PROBLEM DETAILS:
Find the line with "Exploratory Data Analysis (EDA): Visualizations" in the entries below. Repeat it, every following line, and the line with "Predictive Modeling: Multiple", exactly and with nothing added.

RECORDED INFORMATION:
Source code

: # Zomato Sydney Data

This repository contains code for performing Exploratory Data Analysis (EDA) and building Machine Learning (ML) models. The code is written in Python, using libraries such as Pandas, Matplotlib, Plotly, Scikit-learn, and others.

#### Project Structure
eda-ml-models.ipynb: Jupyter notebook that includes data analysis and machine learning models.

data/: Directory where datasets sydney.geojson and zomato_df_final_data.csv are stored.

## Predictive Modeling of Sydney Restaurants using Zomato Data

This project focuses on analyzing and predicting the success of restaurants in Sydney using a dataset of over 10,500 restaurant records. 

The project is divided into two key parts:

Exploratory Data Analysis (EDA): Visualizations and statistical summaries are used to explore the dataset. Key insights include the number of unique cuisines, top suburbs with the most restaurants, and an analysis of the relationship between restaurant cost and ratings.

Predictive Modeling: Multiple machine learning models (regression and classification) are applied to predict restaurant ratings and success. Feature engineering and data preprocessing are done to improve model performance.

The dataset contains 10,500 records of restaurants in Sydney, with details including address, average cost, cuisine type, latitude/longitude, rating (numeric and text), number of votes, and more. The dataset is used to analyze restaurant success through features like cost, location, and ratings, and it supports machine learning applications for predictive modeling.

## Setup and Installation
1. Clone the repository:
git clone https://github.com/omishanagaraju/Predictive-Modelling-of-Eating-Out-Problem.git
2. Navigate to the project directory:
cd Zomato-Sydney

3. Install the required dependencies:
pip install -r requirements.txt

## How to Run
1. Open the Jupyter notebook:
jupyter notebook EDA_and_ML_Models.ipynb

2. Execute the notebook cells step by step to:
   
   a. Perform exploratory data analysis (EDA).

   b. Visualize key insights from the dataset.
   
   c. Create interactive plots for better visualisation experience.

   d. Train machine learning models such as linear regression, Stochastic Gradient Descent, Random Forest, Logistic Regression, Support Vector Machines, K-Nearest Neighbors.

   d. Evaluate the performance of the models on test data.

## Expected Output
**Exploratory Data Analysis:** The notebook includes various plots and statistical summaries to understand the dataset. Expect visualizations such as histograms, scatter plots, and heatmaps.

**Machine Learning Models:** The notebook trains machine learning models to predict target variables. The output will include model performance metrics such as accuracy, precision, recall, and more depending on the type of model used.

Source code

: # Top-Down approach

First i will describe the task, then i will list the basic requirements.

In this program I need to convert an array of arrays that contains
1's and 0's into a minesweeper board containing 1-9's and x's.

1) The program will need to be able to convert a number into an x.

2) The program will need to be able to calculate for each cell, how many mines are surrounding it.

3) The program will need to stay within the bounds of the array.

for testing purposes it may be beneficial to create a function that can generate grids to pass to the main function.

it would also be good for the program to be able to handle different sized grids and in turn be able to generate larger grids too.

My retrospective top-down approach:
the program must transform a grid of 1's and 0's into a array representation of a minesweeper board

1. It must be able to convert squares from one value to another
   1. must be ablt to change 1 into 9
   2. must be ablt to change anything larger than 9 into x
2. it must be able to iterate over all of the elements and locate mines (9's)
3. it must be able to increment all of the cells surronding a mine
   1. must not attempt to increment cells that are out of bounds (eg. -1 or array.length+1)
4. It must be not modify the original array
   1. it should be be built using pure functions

RESPONSE TO THE TASK:
Exploratory Data Analysis (EDA): Visualizations and statistical summaries are used to explore the dataset. Key insights include the number of unique cuisines, top suburbs with the most restaurants, and an analysis of the relationship between restaurant cost and ratings.

Predictive Modeling: Multiple machine learning models (regression and classification) are applied to predict restaurant ratings and success. Feature engineering and data preprocessing are done to improve model performance.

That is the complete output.